In Florida, regulators are giving the same conflicting messages when it comes to insurance for Uber and Lyft drivers. Even Uber’s own drivers are asking questions. And taxi companies just want to know which rules to follow to ensure an even playing field.
Of course Uber would like you to believe insurance is a non-issue. Why? Because they know serious gaps remain in their drivers’ insurance policies and everyone from the driver, the passenger to third parties is at risk. And if they or their drivers are forced to obtain additional insurance, well of course the cost of doing business goes up. What company or consumer wants that?
In Florida, despite the waffling from insurance officials, the law is clear: “a person who is either the owner or a lessee required to maintain insurance under s. 627.733(1)(b) and who operates one or more taxicabs, limousines, jitneys, or any other for-hire passenger transportation vehicles may prove financial responsibility by furnishing satisfactory evidence of holding a motor vehicle liability policy, but with minimum limits of $125,000/250,000/50,000.”
Uber’s limits of $50,000/$100,000/$25,000 are lower than this requirement. According to Uber’s website, they break down insurance coverage and liability into “periods”. “Period 1” is when the driver is logged on to the app and waiting for a fare. This action clearly meets the definition of a vehicle for hire or “taxi”, yet it does not meet the minimum standards. Too nitpicky?
And there are other areas of concern. During “Periods 2” and “3”, Uber’s bodily injury (BI) and uninsured motorist (UIM) coverage rises to $1 million each. Uber’s property damage (PD) coverage also rises to $50,000, but only if the driver’s personal insurance policy provides comprehensive and collision coverage. Drivers without comprehensive or collision coverage would not be provided any PD coverage under Uber’s policy during Period 2 and Period 3.
Yet again, this does not meet Florida minimums, and occurs at critical times in which the driver is providing “for hire” transportation. The devil is in the details.
Florida Statutes also require the company providing the insurance must be a member of the Florida Insurance Guaranty Association. Uber’s insurance is provided by James River Insurance Co., based in Bermuda and not a member of the Association. Scam or semantics?
Like California and most states, in Florida you are insured as either “commercial” or “personal”. Uber may be able to switch “on and off” their coverage, but personal insurance carriers forbid the practice of using your minivan as a taxi one hour and the family car the next.
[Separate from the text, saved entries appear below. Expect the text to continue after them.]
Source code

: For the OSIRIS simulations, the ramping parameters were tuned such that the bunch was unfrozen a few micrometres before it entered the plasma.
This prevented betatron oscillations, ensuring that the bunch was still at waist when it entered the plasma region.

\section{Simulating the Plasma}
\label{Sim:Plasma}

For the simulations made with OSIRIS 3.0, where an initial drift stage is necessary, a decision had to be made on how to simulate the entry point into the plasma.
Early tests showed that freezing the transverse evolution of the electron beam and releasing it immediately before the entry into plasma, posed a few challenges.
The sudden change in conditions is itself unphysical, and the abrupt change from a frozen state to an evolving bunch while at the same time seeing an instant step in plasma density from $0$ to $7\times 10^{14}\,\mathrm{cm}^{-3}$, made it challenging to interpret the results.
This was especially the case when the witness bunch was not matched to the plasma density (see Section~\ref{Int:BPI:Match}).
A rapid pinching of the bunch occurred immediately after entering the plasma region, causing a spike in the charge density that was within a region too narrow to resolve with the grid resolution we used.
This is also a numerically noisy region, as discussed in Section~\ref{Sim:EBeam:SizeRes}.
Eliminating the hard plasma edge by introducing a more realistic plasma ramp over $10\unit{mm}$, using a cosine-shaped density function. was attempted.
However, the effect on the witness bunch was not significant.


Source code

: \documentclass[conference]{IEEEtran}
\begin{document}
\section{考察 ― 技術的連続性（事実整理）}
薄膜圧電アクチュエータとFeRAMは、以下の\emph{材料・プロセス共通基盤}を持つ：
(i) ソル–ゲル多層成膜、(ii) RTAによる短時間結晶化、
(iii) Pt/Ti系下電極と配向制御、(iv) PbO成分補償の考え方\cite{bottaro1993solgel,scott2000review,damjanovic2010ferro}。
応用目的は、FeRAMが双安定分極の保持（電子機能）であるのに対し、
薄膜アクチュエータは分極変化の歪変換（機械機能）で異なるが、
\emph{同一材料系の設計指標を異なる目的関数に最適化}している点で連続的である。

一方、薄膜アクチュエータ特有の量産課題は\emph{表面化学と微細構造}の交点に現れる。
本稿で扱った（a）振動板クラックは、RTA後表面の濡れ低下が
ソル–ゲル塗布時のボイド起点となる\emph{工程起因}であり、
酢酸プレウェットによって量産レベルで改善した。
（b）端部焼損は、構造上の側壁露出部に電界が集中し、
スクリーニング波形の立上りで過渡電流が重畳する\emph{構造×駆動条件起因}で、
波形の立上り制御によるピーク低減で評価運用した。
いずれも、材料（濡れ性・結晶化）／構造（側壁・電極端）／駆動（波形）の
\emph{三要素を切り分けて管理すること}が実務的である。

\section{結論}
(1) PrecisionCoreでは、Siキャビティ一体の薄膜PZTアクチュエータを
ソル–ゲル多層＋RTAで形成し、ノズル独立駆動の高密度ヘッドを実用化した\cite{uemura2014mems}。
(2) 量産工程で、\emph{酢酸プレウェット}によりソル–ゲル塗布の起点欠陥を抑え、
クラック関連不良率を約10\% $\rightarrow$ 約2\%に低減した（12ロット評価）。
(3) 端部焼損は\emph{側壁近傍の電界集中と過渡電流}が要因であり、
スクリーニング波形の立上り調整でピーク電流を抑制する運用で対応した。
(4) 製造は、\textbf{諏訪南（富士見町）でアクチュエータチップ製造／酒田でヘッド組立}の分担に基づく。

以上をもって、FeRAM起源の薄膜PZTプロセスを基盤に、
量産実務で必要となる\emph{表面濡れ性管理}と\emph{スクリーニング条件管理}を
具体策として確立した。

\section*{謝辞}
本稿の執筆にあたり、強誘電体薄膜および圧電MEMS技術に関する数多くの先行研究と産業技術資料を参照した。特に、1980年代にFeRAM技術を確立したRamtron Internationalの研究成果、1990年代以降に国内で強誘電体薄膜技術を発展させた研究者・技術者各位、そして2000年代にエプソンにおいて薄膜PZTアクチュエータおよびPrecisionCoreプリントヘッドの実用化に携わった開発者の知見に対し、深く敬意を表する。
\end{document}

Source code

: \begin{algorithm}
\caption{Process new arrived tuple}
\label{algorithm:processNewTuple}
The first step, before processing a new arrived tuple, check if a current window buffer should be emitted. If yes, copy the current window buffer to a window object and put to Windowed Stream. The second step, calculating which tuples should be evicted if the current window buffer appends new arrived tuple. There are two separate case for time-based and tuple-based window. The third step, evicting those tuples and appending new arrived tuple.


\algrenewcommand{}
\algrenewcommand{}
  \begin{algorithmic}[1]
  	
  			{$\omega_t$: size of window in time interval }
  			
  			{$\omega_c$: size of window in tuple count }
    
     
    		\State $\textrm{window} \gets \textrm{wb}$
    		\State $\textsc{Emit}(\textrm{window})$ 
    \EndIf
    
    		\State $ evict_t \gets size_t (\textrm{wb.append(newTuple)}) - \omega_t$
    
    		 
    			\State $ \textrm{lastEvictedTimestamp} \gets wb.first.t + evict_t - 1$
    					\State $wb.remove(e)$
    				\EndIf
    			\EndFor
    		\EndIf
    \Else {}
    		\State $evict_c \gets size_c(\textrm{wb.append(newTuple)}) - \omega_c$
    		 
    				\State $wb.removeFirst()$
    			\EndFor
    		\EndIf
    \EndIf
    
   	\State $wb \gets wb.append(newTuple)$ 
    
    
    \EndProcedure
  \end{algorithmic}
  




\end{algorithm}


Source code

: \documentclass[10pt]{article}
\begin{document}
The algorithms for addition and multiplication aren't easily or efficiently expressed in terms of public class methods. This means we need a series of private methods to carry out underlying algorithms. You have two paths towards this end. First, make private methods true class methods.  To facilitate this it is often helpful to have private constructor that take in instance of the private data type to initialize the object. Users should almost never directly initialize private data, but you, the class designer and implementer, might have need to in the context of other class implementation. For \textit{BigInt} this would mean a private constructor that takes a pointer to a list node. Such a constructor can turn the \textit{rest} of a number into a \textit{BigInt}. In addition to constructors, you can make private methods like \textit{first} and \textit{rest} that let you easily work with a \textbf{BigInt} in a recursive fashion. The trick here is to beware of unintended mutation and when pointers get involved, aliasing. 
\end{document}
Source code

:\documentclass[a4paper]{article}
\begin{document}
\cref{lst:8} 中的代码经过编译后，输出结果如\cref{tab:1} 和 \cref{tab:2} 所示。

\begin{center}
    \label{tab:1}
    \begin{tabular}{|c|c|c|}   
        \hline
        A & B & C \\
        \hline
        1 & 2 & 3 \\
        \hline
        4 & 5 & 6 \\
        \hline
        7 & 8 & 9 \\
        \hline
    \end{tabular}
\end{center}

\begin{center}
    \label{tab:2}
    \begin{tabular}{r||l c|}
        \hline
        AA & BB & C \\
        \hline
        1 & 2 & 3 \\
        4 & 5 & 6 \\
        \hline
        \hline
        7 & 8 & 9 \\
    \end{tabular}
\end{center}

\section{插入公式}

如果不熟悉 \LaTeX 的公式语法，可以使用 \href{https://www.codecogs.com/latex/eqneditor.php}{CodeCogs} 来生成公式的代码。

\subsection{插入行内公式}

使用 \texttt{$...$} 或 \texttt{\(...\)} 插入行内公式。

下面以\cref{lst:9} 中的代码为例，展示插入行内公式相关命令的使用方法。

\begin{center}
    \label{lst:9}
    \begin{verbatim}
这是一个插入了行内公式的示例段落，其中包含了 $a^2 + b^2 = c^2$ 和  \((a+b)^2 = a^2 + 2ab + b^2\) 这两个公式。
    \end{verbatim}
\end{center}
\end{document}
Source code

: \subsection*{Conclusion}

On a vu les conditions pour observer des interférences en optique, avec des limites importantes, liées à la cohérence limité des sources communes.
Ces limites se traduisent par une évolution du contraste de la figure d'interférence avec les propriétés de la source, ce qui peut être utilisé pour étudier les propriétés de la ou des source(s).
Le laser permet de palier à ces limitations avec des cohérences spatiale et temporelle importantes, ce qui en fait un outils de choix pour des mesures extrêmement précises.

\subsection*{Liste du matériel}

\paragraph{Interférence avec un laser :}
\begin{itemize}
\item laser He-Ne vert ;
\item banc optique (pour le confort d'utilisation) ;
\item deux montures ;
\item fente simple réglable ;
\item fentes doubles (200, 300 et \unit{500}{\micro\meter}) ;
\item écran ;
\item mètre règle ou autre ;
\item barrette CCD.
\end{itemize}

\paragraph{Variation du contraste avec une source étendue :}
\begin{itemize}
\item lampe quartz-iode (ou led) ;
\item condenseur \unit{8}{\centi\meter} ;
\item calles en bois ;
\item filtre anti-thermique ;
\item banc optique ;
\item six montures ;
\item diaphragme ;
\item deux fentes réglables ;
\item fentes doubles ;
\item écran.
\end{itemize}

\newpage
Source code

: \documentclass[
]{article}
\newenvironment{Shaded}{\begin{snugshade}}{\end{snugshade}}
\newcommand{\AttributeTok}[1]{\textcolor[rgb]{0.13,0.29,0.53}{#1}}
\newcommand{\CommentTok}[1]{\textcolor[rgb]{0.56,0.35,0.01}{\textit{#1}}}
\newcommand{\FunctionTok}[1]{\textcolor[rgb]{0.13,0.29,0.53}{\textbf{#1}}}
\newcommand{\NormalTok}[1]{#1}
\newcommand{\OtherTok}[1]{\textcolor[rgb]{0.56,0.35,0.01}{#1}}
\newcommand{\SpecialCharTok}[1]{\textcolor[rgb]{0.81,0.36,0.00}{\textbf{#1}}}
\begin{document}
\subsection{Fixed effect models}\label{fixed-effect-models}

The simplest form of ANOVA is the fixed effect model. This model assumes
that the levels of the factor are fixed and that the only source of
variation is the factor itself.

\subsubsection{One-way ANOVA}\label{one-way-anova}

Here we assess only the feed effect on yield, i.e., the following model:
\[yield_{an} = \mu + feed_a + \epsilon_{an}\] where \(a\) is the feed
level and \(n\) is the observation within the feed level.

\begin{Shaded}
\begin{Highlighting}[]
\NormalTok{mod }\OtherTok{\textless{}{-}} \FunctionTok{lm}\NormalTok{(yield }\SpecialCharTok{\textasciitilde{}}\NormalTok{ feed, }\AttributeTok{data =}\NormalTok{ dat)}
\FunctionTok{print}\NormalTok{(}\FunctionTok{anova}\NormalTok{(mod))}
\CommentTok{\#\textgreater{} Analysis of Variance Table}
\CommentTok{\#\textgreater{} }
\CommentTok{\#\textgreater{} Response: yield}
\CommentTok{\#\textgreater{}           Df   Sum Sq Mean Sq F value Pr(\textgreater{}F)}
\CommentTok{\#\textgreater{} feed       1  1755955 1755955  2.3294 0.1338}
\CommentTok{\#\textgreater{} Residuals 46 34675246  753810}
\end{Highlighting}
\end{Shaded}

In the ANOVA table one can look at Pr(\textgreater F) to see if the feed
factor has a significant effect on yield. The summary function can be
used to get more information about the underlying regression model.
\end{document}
We know Uber breaks down the “periods of use” on their website.
However, they glaze over the most important period, when you are using your car for personal use (and declare you’re in good hands with AllState) by simply stating: “During the time that a ridesharing partner is available, but between trips (Period 1), most personal auto insurance will provide coverage.” To borrow another popular insurance slogan: “Did you know that your personal insurance company doesn’t care what Uber tells you on their website?”
There is no doubt the insurance market is moving closer to developing an insurance product that allows for “part-time” commercial use. In order to adapt to the “new sharing economy”, they should, given we’re seeing more examples of the “commercialization of private property” everyday, whether it be cars as taxis, homes as hotels or kitchens as restaurants.
The question is not whether there will be a product for this type of part-time commercial coverage, because there will be. The question is whether drivers, homeowners or wannabe chefs will pay the additional premium for this type of policy? While it won’t be as expensive as a straight commercial policy, it will certainly be more expensive than a personal one.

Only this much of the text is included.